+++ LISTED RECORDS

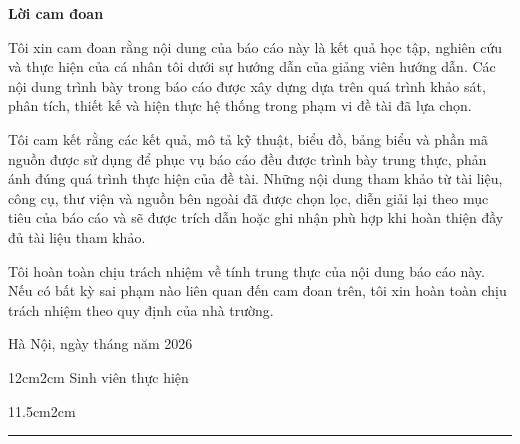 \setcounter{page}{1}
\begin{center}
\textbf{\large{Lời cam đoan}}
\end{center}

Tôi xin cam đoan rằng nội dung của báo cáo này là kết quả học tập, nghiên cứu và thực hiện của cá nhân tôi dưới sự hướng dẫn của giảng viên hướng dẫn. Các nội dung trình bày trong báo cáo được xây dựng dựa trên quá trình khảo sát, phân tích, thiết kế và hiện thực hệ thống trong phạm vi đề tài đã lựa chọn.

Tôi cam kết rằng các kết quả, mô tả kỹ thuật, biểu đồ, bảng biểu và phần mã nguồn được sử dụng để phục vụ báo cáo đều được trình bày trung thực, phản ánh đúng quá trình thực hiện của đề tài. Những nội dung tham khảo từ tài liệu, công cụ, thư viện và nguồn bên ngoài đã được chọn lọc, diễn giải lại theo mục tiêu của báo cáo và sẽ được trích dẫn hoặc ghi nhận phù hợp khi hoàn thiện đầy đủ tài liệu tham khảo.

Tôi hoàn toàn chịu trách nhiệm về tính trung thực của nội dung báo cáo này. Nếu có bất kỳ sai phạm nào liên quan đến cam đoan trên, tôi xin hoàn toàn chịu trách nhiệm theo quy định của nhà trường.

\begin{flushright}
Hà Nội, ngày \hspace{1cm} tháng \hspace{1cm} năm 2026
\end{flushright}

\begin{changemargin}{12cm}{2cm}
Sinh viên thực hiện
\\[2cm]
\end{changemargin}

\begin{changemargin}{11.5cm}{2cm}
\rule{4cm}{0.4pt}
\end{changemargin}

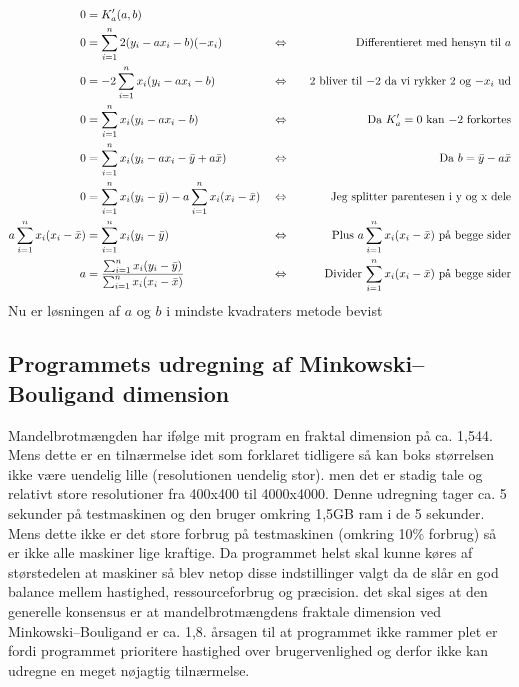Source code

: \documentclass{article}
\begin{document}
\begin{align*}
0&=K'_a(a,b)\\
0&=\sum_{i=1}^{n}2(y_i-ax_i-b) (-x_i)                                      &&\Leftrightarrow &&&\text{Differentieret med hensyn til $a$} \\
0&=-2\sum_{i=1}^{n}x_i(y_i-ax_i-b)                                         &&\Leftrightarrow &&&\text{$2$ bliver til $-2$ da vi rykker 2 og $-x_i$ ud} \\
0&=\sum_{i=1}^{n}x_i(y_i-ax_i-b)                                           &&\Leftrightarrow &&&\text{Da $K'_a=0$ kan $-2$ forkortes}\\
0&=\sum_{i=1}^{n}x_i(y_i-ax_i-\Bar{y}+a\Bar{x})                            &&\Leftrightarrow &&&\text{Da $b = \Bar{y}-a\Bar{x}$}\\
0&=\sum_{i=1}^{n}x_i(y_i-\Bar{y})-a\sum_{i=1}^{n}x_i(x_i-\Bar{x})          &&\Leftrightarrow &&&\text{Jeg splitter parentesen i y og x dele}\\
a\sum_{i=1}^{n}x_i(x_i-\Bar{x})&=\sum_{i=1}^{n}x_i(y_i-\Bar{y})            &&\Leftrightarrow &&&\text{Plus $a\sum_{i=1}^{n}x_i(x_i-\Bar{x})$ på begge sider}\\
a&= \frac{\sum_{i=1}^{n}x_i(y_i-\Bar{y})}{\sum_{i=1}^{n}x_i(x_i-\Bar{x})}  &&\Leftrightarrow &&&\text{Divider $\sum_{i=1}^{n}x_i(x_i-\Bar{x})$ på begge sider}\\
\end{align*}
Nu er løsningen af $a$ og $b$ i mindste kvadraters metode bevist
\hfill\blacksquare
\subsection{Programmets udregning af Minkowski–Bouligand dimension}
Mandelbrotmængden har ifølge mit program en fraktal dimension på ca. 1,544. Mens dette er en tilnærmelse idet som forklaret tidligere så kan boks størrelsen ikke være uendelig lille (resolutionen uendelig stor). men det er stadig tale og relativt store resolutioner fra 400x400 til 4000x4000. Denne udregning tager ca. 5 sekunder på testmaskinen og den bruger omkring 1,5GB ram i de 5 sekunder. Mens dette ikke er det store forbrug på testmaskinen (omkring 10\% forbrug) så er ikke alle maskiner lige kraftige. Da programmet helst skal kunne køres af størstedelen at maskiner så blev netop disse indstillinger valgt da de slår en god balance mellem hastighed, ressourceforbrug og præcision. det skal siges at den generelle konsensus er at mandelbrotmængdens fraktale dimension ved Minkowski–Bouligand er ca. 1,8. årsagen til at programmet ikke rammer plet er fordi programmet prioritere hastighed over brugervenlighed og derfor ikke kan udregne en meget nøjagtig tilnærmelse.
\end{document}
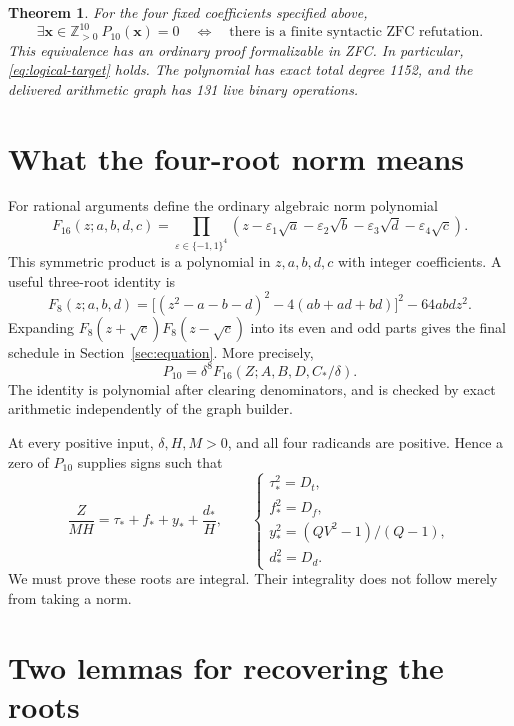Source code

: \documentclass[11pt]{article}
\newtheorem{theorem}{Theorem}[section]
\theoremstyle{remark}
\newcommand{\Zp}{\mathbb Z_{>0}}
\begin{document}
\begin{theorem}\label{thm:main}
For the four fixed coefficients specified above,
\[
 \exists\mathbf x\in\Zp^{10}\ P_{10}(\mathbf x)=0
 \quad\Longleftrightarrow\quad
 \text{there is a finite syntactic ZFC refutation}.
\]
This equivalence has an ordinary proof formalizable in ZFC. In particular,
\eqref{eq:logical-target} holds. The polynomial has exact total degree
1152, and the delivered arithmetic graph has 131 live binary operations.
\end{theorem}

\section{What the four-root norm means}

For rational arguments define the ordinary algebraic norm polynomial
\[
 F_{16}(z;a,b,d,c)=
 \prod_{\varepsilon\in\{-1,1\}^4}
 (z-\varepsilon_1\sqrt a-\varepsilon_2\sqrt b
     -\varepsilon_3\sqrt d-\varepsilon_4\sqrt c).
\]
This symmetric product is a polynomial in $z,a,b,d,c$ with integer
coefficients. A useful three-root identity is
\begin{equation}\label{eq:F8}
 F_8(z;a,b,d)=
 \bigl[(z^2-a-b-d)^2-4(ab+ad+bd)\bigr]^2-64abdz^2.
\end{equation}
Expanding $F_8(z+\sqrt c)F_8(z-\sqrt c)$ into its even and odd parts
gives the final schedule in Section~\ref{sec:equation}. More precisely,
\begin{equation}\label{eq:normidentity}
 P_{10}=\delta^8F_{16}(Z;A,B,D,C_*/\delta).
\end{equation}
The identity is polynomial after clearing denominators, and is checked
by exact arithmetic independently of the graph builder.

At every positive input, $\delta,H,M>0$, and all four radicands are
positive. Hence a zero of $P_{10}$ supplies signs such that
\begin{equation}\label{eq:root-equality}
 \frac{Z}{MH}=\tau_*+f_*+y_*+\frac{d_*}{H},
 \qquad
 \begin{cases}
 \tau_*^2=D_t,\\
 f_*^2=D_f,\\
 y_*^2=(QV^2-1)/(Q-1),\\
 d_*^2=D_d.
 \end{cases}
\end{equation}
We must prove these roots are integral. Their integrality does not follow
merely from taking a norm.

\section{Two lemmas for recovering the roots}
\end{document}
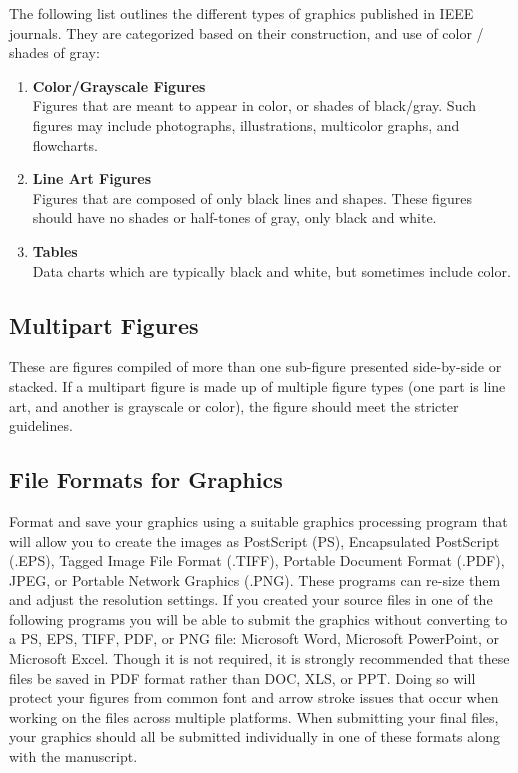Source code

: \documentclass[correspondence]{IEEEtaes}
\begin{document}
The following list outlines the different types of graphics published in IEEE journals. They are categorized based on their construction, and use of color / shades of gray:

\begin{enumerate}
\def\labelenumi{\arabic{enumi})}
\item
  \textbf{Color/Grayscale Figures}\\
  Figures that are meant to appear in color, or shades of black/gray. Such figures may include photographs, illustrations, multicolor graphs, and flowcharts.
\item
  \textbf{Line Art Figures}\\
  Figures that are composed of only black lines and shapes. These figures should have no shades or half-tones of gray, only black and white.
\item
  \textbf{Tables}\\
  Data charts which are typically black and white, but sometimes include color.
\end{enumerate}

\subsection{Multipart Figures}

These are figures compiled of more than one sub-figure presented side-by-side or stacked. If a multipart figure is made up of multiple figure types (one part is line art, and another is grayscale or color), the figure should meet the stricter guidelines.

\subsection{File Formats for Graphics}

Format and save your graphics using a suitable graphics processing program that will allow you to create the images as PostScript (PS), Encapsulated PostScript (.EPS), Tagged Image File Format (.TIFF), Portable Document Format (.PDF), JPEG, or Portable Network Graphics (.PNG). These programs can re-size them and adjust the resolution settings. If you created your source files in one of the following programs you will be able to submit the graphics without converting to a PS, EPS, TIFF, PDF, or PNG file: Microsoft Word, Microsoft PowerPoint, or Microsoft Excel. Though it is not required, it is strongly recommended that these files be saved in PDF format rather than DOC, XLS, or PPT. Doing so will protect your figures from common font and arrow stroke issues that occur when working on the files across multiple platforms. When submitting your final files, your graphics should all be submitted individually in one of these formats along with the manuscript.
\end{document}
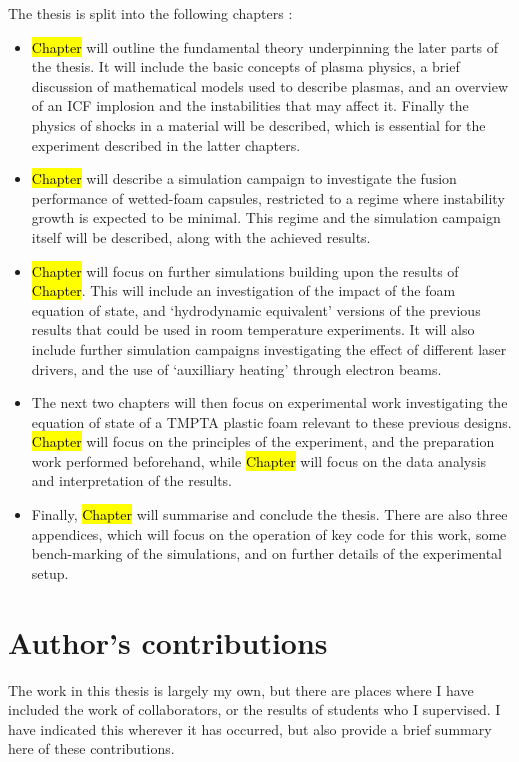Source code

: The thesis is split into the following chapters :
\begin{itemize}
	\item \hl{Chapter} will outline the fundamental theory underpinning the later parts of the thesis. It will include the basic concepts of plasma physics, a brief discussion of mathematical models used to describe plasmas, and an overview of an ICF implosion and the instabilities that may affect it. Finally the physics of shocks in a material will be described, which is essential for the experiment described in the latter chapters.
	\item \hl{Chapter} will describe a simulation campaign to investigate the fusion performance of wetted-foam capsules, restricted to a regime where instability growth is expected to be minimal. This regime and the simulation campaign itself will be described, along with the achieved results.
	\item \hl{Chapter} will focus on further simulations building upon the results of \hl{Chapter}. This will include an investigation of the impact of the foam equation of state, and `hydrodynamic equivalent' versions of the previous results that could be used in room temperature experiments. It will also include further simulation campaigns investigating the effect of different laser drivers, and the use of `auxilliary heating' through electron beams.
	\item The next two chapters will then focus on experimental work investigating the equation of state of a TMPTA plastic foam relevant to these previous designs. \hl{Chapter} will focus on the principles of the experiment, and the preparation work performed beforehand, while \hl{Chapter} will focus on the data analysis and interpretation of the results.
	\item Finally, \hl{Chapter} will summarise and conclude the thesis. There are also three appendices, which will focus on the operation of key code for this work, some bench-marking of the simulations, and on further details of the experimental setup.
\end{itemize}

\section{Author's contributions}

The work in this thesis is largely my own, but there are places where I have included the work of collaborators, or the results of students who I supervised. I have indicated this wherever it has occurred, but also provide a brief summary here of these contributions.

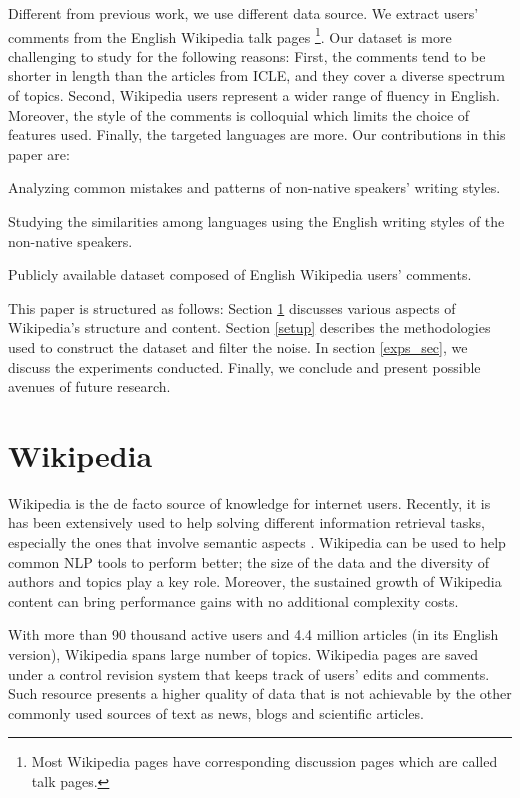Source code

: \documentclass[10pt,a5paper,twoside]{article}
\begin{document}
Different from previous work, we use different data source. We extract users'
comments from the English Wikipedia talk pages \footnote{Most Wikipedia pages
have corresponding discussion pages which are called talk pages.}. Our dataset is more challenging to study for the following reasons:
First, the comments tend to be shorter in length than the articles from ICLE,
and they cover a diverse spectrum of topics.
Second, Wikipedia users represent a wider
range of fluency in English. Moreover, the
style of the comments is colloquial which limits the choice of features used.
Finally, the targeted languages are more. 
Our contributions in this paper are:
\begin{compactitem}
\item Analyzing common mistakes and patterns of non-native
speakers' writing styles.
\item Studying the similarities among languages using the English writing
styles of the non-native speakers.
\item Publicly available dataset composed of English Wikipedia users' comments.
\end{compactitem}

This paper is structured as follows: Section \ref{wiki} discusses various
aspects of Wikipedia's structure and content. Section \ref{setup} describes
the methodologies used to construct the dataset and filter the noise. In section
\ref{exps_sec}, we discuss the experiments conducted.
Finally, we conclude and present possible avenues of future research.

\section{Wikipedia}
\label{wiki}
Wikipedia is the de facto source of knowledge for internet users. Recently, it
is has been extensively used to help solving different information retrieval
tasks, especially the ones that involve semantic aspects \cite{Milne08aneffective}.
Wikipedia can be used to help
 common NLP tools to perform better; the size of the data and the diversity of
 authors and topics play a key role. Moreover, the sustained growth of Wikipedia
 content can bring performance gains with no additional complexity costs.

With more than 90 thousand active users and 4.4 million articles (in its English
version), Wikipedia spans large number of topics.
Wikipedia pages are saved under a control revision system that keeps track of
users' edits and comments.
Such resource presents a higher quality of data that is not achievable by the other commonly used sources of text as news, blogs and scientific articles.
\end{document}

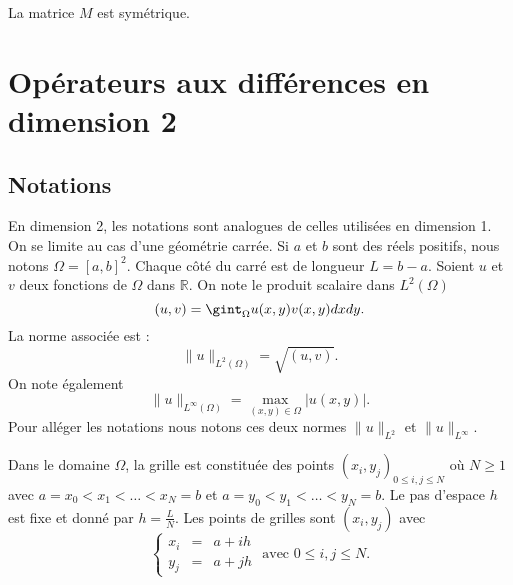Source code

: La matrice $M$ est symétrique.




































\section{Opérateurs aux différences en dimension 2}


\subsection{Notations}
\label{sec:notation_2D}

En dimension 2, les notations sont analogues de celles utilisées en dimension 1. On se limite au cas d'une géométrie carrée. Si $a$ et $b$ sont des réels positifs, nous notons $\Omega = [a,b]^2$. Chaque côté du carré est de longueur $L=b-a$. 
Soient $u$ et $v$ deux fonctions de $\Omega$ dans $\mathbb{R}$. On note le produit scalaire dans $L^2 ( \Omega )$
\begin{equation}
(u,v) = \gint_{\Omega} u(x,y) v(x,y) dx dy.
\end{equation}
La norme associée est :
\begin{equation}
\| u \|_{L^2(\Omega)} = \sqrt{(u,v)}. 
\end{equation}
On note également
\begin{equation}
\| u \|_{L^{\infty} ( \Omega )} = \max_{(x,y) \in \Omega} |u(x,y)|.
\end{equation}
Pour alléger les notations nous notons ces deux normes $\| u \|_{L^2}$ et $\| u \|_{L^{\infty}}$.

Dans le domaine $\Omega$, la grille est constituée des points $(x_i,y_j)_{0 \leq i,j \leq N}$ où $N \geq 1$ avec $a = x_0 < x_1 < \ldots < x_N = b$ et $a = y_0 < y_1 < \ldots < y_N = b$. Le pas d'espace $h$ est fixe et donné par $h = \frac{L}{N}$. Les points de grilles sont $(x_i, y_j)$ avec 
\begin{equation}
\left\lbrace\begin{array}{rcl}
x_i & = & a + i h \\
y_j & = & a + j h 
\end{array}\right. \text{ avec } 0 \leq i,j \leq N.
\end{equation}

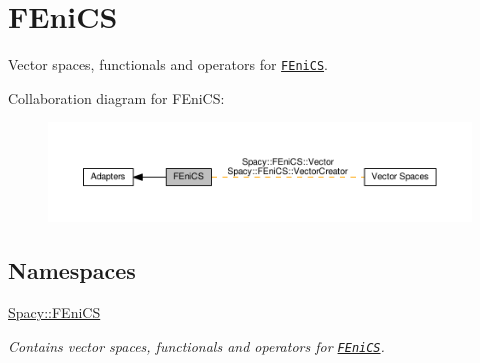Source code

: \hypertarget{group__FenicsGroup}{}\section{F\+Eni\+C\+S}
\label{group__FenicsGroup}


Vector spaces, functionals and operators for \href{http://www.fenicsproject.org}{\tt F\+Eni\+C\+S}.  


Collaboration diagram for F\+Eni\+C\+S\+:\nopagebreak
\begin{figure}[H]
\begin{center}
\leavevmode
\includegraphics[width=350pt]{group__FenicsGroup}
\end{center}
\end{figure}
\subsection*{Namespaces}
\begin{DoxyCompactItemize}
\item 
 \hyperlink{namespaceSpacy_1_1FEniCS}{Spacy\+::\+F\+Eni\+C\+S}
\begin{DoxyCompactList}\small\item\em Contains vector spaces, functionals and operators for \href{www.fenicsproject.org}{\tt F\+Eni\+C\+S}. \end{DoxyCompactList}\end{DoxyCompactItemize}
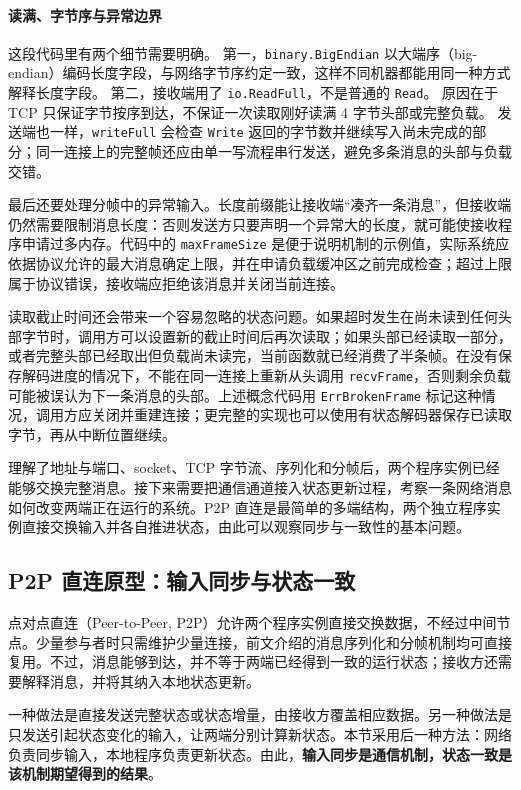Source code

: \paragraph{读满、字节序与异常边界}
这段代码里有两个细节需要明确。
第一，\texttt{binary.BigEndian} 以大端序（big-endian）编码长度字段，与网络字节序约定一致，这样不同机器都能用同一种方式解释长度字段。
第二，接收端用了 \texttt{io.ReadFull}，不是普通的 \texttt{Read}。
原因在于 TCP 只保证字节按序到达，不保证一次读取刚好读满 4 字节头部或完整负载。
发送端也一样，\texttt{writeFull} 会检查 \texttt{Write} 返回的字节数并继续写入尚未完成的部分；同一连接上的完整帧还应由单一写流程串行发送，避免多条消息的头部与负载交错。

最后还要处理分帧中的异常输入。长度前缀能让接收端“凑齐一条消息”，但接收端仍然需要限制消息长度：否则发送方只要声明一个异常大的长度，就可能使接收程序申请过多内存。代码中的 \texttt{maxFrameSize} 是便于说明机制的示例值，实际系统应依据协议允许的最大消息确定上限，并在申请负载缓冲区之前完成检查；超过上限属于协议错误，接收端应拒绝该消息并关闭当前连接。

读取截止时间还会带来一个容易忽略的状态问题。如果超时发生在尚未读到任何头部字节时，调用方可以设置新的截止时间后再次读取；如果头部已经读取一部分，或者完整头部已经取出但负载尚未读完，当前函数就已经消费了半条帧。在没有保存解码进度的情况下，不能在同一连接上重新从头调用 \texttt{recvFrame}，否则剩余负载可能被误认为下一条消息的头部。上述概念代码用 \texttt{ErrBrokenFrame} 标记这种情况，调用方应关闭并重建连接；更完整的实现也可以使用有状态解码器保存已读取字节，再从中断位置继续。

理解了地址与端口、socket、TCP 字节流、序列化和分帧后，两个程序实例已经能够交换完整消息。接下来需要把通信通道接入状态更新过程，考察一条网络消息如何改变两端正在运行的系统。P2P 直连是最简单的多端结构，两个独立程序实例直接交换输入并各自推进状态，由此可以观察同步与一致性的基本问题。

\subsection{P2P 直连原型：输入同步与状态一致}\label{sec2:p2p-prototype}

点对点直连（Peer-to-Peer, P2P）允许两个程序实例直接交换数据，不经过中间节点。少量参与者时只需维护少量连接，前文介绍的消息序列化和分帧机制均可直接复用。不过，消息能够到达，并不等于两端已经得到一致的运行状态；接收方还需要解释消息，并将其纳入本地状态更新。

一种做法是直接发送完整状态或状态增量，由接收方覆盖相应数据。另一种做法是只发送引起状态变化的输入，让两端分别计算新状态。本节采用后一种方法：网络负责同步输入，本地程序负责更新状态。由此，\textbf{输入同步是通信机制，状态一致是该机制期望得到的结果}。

++++++

WORK REQUEST:
From the line holding "coefficients. A useful three-root identity is" to the line holding "The identity is", inclusive, restate each line above exactly as written.

WORKED SOLUTION:
coefficients. A useful three-root identity is
\begin{equation}\label{eq:F8}
 F_8(z;a,b,d)=
 \bigl[(z^2-a-b-d)^2-4(ab+ad+bd)\bigr]^2-64abdz^2.
\end{equation}
Expanding $F_8(z+\sqrt c)F_8(z-\sqrt c)$ into its even and odd parts
gives the final schedule in Section~\ref{sec:equation}. More precisely,
\begin{equation}\label{eq:normidentity}
 P_{10}=\delta^8F_{16}(Z;A,B,D,C_*/\delta).
\end{equation}
The identity is polynomial after clearing denominators, and is checked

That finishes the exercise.